Romandaki Figüran Bölüm 286. Savaş Bulutları (3) - Fenrir Scans
Karanlık Mod?

Romandaki Figüran Bölüm 286. Savaş Bulutları (3)

Romandaki Figüran novelini en güncel şekilde Fenrir Scansdan okuyun.

Romandaki Figüran Novel Oku

-Köy? Gerçekten Afrika'da bir köy var mı?

Aileen'in ses tonu sanki şaşırmış gibi yükseldi.

Köy muhtarının masasındaki haritaya baktım ve şöyle dedim: “Evet, köyün adı Crean. Az önce lordu devirdik.”

-Ne? Bir lordu bile var mı?

“Kertenkeleye benzeyen insansı bir canavardı. Onun adı Tenzuhar'dı.”

—….

Aileen bir anlığına sessizleşti ve diğer taraftan başka sesler de vızıldamaya başladı.

“Ah~ Yine o çocuk mu~?”

Jain mutsuz bir şekilde homurdandı. Gülümsedim ve alıcı-vericiyi kapattım.

“Merak ettim Jain. Aileen'i nereden tanıyorsun?”

“Ben? Mm~ Özel bir şey değil~ Geçmişte bir Kahraman olarak hareket ediyordum. O benim üstümdü. O aptal velet benden sadece iki yaş büyük. Yeteneği yüzünden bu kadar önemli davranmasından nefret ettim~”

Tzzt—

Jain cümlelerini bitirir bitirmez alıcı-verici vızıldamaya başladı.

—Köyde kim yaşıyor?

Bu Aileen'in sesi değildi ama Yun Seung-Ah'ın sesiydi. Onunla kötü bir ilişkisi olan Jain kaşlarını çattı.

Öksürerek boğazımı temizledim ve sesim Black Lotus'a dönüşerek cevap verdim.

“İnsanlar.”

—İyiler mi?

“Fiziksel olarak sağlıklılar. Beyinleri yıkanmış gibi görünüyor ama istismar ediliyormuş gibi görünmüyordu. Kendilerini uzun zamandır burada yaşayan 'madenciler' olarak görüyorlar.”

—….

Bir kez daha sessizleşti.

Ben de herhangi bir statik ses duymadığım için telsizlerini kapatıp bir toplantı başlattıklarını tahmin ettim.

Yanıt beklerken 'mini oyunu' kontrol ettim.

「…Litrain seçildiğinden bu yana yarım gün geçmişti. Pek çok şövalye onu tebrik etti ama onu ne kadar kıskandıkları aşikardı.

Litrain'in fiziksel gücü seçildiği anda arttı ve 130.000'e yakın puan aldı. Litrain'in sponsorunun benzeri görülmemiş bir kodaman olduğu açıktı.

Şövalyeler bu kadar zengin bir sponsorun Litrain'de ne gördüğünü anlayamadı.

Başkente plansız gelen eğitimsiz bir toprak sahibi, sadece bagaj taşıyıcısı olarak kalacak taşralı bir hödük, onların gözünde Litrain'di bu.

Litrain'in şövalyelerin memnuniyetsizliğinin farkında olup olmadığını kimse bilmiyordu ama o hayatını değiştirmeye başladı. 'Seçildiği' an, küçük odasında sponsoru için bir türbe kurdu ve her yemekten önce dua etti. 'Seçilmiş' olmak onun hayaliydi. Artık bunu başardığına göre mutluluğu sınır tanımıyordu….]

“Hımm.”

İşler iyi gidiyor gibi görünüyordu. Gerçi bana tapmasına gerek yoktu…

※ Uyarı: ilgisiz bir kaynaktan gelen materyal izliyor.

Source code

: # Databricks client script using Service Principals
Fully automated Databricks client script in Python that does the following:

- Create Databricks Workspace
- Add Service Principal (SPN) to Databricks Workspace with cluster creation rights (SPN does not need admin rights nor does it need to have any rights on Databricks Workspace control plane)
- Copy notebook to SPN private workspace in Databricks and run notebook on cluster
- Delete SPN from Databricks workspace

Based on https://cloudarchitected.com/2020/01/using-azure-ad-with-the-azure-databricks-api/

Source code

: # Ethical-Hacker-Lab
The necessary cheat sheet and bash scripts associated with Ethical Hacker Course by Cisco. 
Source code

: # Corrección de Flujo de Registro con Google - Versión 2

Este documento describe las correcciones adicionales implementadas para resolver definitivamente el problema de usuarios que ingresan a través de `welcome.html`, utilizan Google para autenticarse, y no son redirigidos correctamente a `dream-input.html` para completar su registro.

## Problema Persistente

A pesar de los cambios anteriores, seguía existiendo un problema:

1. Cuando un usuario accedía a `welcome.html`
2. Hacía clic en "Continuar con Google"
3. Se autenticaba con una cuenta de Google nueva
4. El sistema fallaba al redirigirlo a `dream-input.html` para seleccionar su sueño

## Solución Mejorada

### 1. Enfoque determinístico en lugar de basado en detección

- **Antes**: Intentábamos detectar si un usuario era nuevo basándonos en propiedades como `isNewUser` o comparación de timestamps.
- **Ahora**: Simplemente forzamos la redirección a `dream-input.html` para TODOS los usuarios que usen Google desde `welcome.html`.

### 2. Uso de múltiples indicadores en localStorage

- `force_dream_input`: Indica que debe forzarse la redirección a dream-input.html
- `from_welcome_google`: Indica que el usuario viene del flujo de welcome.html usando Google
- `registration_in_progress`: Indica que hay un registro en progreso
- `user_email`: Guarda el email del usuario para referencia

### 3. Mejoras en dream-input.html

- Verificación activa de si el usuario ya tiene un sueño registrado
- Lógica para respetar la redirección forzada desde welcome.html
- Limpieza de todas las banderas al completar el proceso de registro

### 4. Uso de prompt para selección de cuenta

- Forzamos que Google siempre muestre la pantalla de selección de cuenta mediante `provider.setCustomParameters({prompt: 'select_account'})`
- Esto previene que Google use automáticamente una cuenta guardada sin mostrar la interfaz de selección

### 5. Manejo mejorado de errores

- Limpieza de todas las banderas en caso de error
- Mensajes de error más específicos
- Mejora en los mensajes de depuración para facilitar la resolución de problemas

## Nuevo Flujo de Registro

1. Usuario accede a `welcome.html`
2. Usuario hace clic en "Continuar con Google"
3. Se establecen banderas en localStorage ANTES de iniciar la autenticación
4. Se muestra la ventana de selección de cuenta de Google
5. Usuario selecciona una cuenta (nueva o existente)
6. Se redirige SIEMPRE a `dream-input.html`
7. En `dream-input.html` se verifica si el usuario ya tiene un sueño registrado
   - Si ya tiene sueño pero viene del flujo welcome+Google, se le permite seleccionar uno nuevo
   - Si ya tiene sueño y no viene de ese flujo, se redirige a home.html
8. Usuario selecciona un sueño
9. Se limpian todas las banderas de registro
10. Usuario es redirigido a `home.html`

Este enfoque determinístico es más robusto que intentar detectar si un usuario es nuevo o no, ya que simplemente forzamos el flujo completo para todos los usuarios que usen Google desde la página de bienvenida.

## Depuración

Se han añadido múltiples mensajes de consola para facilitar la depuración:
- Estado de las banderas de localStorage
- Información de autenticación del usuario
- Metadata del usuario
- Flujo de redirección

Yemekten önce dua eden Litrain'i görünce düşündüm.

===

(Buster Call) (Yüksek Rütbe)

—Stigma'nın büyü gücünü kullanarak, Kim Hajin'e veya onun eşyalarına sadakat yemini eden Dilek Kulesi vasallarından çağrı.

===

Tek aktif Hediyem Buster Call.

'Dilek Kulesi'nden sonra bir veya iki kelime daha ekleyerek onu Litrain'i çağırmak için de kullanabileceğimi hissettim.

Örneğin, (Dilek Kulesi'nden veya başka bir boyuttan çağırma…)

“Selam, Kuong.”

Etrafta sessizce duran Kuong ile konuştum.

-Evet?

“Daha yüksek bir boyutta yaşadığımızı söyledin, değil mi?”

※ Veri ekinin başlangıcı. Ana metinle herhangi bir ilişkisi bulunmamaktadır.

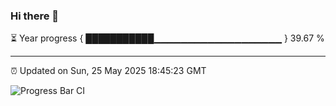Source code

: ### Hi there 👋

⏳ Year progress { ███████████▁▁▁▁▁▁▁▁▁▁▁▁▁▁▁▁▁▁▁ } 39.67 %

---

⏰ Updated on Sun, 25 May 2025 18:45:23 GMT

![Progress Bar CI](https://github.com/IshwaranRudhara/GIT-ACTION/workflows/Progress%20Bar%20CI/badge.svg)
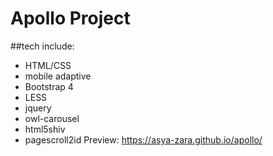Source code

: # Apollo Project


##tech include:
- HTML/CSS
- mobile adaptive
- Bootstrap 4
- LESS
- jquery
- owl-carousel
- html5shiv
- pagescroll2id
Preview: https://asya-zara.github.io/apollo/
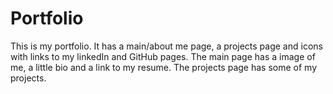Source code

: # Portfolio

This is my portfolio. It has a main/about me page, a projects page and icons with links to my linkedIn and GitHub pages. The main page has a image of me,  a little bio and a link to my resume. The projects page has some of my projects.
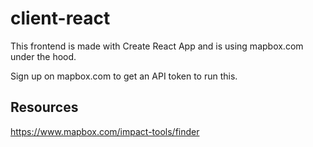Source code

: # client-react

This frontend is made with Create React App and is using mapbox.com under the hood.

Sign up on mapbox.com to get an API token to run this.

## Resources

<https://www.mapbox.com/impact-tools/finder>
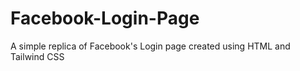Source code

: # Facebook-Login-Page
A simple replica of Facebook's Login page created using HTML and Tailwind CSS
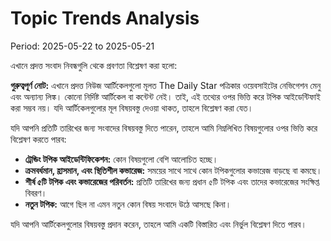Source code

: # Topic Trends Analysis

Period: 2025-05-22 to 2025-05-21

এখানে প্রদত্ত সংবাদ নিবন্ধগুলি থেকে প্রবণতা বিশ্লেষণ করা হলো:

**গুরুত্বপূর্ণ নোট:** এখানে প্রদত্ত নিউজ আর্টিকেলগুলো মূলত The Daily Star পত্রিকার ওয়েবসাইটের নেভিগেশন মেনু এবং অন্যান্য লিঙ্ক। কোনো নির্দিষ্ট আর্টিকেল বা কন্টেন্ট নেই। তাই, এই তথ্যের ওপর ভিত্তি করে টপিক আইডেন্টিফাই করা সম্ভব নয়। যদি আর্টিকেলগুলোর মূল বিষয়বস্তু দেওয়া থাকত, তাহলে বিশ্লেষণ করা যেত।

যদি আপনি প্রতিটি তারিখের জন্য সংবাদের বিষয়বস্তু দিতে পারেন, তাহলে আমি নিম্নলিখিত বিষয়গুলোর ওপর ভিত্তি করে বিশ্লেষণ করতে পারব:

*   **ট্রেন্ডিং টপিক আইডেন্টিফিকেশন:** কোন বিষয়গুলো বেশি আলোচিত হচ্ছে।
*   **ক্রমবর্ধমান, হ্রাসমান, এবং স্থিতিশীল কভারেজ:** সময়ের সাথে সাথে কোন টপিকগুলোর কভারেজ বাড়ছে বা কমছে।
*   **শীর্ষ ৫টি টপিক এবং কভারেজের পরিবর্তন:** প্রতিটি তারিখের জন্য প্রধান ৫টি টপিক এবং তাদের কভারেজের সংক্ষিপ্ত বিবরণ।
*   **নতুন টপিক:** আগে ছিল না এমন নতুন কোন বিষয় সংবাদে উঠে আসছে কিনা।

যদি আপনি আর্টিকেলগুলোর বিষয়বস্তু প্রদান করেন, তাহলে আমি একটি বিস্তারিত এবং নির্ভুল বিশ্লেষণ দিতে পারব।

—Evet, mini oyunun boyutuyla karşılaştırıldığında.

“Peki bir varlığı alt boyuttan üst boyuta çağırmak mümkün mü?”

—Mm, denemediğim için emin değilim. Ama bu mümkün olabilir. Sonuçta siz bir üst boyuttasınız.

“…Üst boyut ile alt boyut arasındaki fark nedir?”

— Basitçe söylemek gerekirse, yüksek boyutlar daha kararlıdır. Daha düşük boyutlardaki insanlara, varlıklara

yüksek boyutlar tanrılar gibidir.

'Kararlı…' Kuong nezaketle açıkladığında bu kelimenin anlamını düşünüyordum.

—Daha istikrarlı boyutlarda daha zayıf insanlar bulunur. En istikrarlı boyut, bireyin doğaya müdahale etme konusunda en az özgürlüğe sahip olacağı boyut olacaktır.

Kuong'un ne söylediği açıktı.

Peki neden asıl dünyam olan 'Dünya'yı düşündüm?

Yaşadığım Dünya'da sihir, mana, sihir gücü, dövüş sanatları veya buna benzer herhangi bir şey yoktu.

İnsanlık doğayı alt edecek kadar ileri teknolojiye sahip olsa da bu süreçte sayısız insan hayatını kaybetti. Kesinlikle 'bireysel bir insanın doğaya müdahale etme konusunda en az özgürlüğe sahip olacağı' dünyaydı.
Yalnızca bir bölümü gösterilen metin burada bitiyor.